Grosser Rat nimmt 88-Millionen-Steuersenkungs-Paket an
Einzig das Grün-Alternative Bündnis stimmte dagegen und kündete Referendum an. Tanja Soland will Paket 2023 einführen.

Die Basler Bevölkerung soll bei den Steuern um 88 Millionen Franken entlastet werden. Der Grosse Rat hat heute Mittwoch einem entsprechenden Paket von Finanzdirektorin Tanja Soland (SP), respektive der Wirtschafts- und Abgabekommission (WAK) zugestimmt.

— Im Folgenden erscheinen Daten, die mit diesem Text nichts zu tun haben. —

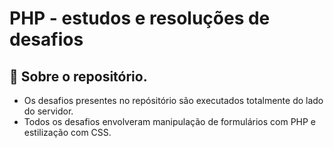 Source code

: <h1>PHP - estudos e resoluções de desafios</h1>

## :pushpin: Sobre o repositório.
- Os desafios presentes no repósitório são executados totalmente do lado do servidor.
- Todos os desafios envolveram manipulação de formulários com PHP e estilização com CSS.
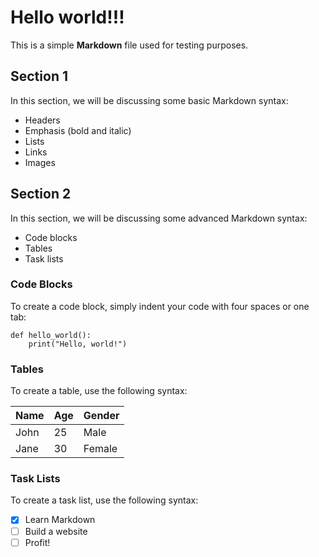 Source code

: # Hello world!!!

This is a simple **Markdown** file used for testing purposes.

## Section 1

In this section, we will be discussing some basic Markdown syntax:

- Headers
- Emphasis (bold and italic)
- Lists
- Links
- Images

## Section 2

In this section, we will be discussing some advanced Markdown syntax:

- Code blocks
- Tables
- Task lists

### Code Blocks

To create a code block, simply indent your code with four spaces or one tab:

    def hello_world():
        print("Hello, world!")

### Tables

To create a table, use the following syntax:

| Name | Age | Gender |
| ---- | --- | ------ |
| John | 25  | Male   |
| Jane | 30  | Female |

### Task Lists

To create a task list, use the following syntax:

- [x] Learn Markdown
- [ ] Build a website
- [ ] Profit!
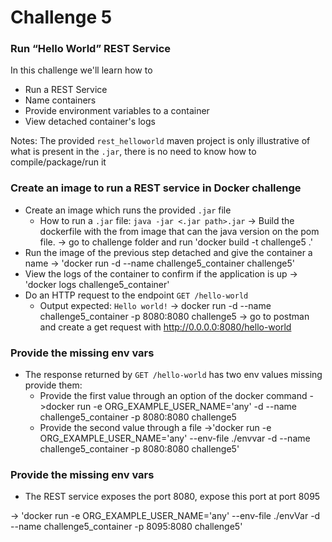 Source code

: # Challenge 5
### Run “Hello World” REST Service

In this challenge we'll learn how to
- Run a REST Service 
- Name containers 
- Provide environment variables to a container 
- View detached container's logs

Notes: The provided `rest_helloworld` maven project is only illustrative of what is present in the `.jar`, there is no need to know how to compile/package/run it

### Create an image to run a REST service in Docker challenge
- Create an image which runs the provided `.jar` file
  - How to run a `.jar` file: `java -jar <.jar path>.jar`
  -> Build the dockerfile with the from image that can the java version on the pom file.
  -> go to challenge folder and run 'docker build -t challenge5 .'
- Run the image of the previous step detached and give the container a name 
  -> 'docker run -d --name challenge5_container challenge5'
- View the logs of the container to confirm if the application is up 
 -> 'docker logs challenge5_container'
- Do an HTTP request to the endpoint `GET /hello-world`
  - Output expected: `Hello world!`
  -> docker run -d --name challenge5_container -p 8080:8080 challenge5
  -> go to postman and create a get request with http://0.0.0.0:8080/hello-world

### Provide the missing env vars
- The response returned by `GET /hello-world` has two env values missing provide them:
  - Provide the first value through an option of the docker command
  ->docker run -e ORG_EXAMPLE_USER_NAME='any' -d --name challenge5_container -p 8080:8080 challenge5
  - Provide the second value through a file
  ->'docker run -e ORG_EXAMPLE_USER_NAME='any' --env-file ./envvar -d --name challenge5_container -p 8080:8080 challenge5'

### Provide the missing env vars
- The REST service exposes the port 8080, expose this port at port 8095

-> 'docker run -e ORG_EXAMPLE_USER_NAME='any' --env-file ./envVar -d --name challenge5_container -p 8095:8080 challenge5' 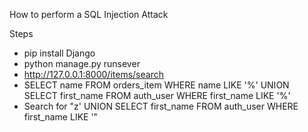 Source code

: How to perform a SQL Injection Attack

Steps

- pip install Django
- python manage.py runsever
- http://127.0.0.1:8000/items/search
- SELECT name FROM orders_item WHERE name LIKE '%' UNION SELECT first_name FROM auth_user WHERE first_name LIKE '%'
- Search for "z' UNION SELECT first_name FROM auth_user WHERE first_name LIKE '"

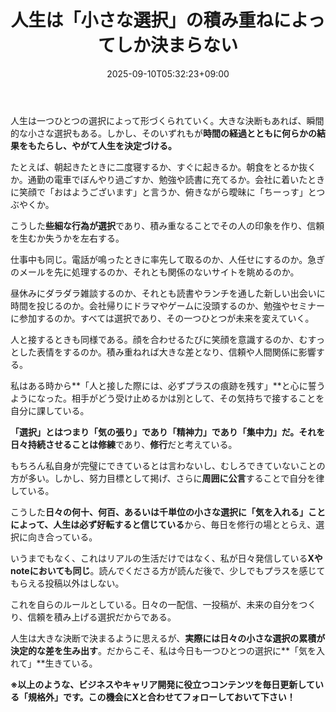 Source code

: ﻿---
title: "人生は「小さな選択」の積み重ねによってしか決まらない"
date: 2025-09-10T05:32:23+09:00
draft: false
---

人生は一つひとつの選択によって形づくられていく。大きな決断もあれば、瞬間的な小さな選択もある。しかし、そのいずれもが**時間の経過とともに何らかの結果をもたらし、やがて人生を決定づける。**

たとえば、朝起きたときに二度寝するか、すぐに起きるか。朝食をとるか抜くか。通勤の電車でぼんやり過ごすか、勉強や読書に充てるか。会社に着いたときに笑顔で「おはようございます」と言うか、俯きながら曖昧に「ちーっす」とつぶやくか。

こうした**些細な行為が選択**であり、積み重なることでその人の印象を作り、信頼を生むか失うかを左右する。

仕事中も同じ。電話が鳴ったときに率先して取るのか、人任せにするのか。急ぎのメールを先に処理するのか、それとも関係のないサイトを眺めるのか。

昼休みにダラダラ雑談するのか、それとも読書やランチを通した新しい出会いに時間を投じるのか。会社帰りにドラマやゲームに没頭するのか、勉強やセミナーに参加するのか。すべては選択であり、その一つひとつが未来を変えていく。

人と接するときも同様である。顔を合わせるたびに笑顔を意識するのか、むすっとした表情をするのか。積み重ねれば大きな差となり、信頼や人間関係に影響する。

私はある時から**「人と接した際には、必ずプラスの痕跡を残す」**と心に誓うようになった。相手がどう受け止めるかは別として、その気持ちで接することを自分に課している。

**「選択」とはつまり「気の張り」であり「精神力」であり「集中力」**だ。それを日々持続させることは**修練**であり、**修行**だと考えている。

もちろん私自身が完璧にできているとは言わないし、むしろできていないことの方が多い。しかし、努力目標として掲げ、さらに**周囲に公言**することで自分を律している。

こうした**日々の何十、何百、あるいは千単位の小さな選択に「気を入れる」ことによって、人生は必ず好転すると信じている**から、毎日を修行の場ととらえ、選択に向き合っている。

いうまでもなく、これはリアルの生活だけではなく、私が日々発信している**Xやnoteにおいても同じ**。読んでくださる方が読んだ後で、少しでもプラスを感じてもらえる投稿以外はしない。

これを自らのルールとしている。日々の一配信、一投稿が、未来の自分をつくり、信頼を積み上げる選択だからである。

人生は大きな決断で決まるように思えるが、**実際には日々の小さな選択の累積が決定的な差を生み出す**。だからこそ、私は今日も一つひとつの選択に**「気を入れて」**生きている。



**※以上のような、ビジネスやキャリア開発に役立つコンテンツを毎日更新している「規格外」です。この機会にXと合わせてフォローしておいて下さい！** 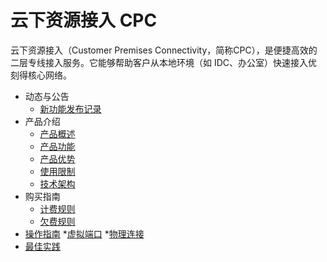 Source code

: 
# 云下资源接入 CPC

云下资源接入（Customer Premises Connectivity，简称CPC），是便捷高效的二层专线接入服务。它能够帮助客户从本地环境（如 IDC、办公室）快速接入优刻得核心网络。

- 动态与公告
  - [新功能发布记录](/cpc/newfunctions/newfunctions.md)
- 产品介绍
  - [产品概述](/cpc/intro/description.md)
  - [产品功能](/cpc/intro/function.md)
  - [产品优势](/cpc/intro/advantages.md)
  - [使用限制](/cpc/intro/limit.md)
  - [技术架构](/cpc/intro/architecture.md)
- 购买指南
  - [计费规则](/cpc/buy/charge.md)
  - [欠费规则](/cpc/buy/recycle.md)
- [操作指南](/cpc/guide/guide.md)
  *[虚拟端口](/cpc/guide/virtualport.md)
  *[物理连接](/cpc/guide/physicalconnection.md)
- [最佳实践](/cpc/bestpractice/bestpractice.md)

Einzig das Grün-Alternative Bündnis (Grüne und Basta) stimmte dagegen und kündete bereits das Referendum an.
Bereits im März, als Soland das umfangreiche Steuerentlastungs-Paket präsentierte, folgte die Kritik sogleich auf dem Fuss. Vor allem der Aspekt, dass auch Vermögende entlastet werden sollen, kam bei den Linken gar nicht gut an. Damals drohten selbst die Sozialdemokraten mit einem Referendum (Prime News berichtete).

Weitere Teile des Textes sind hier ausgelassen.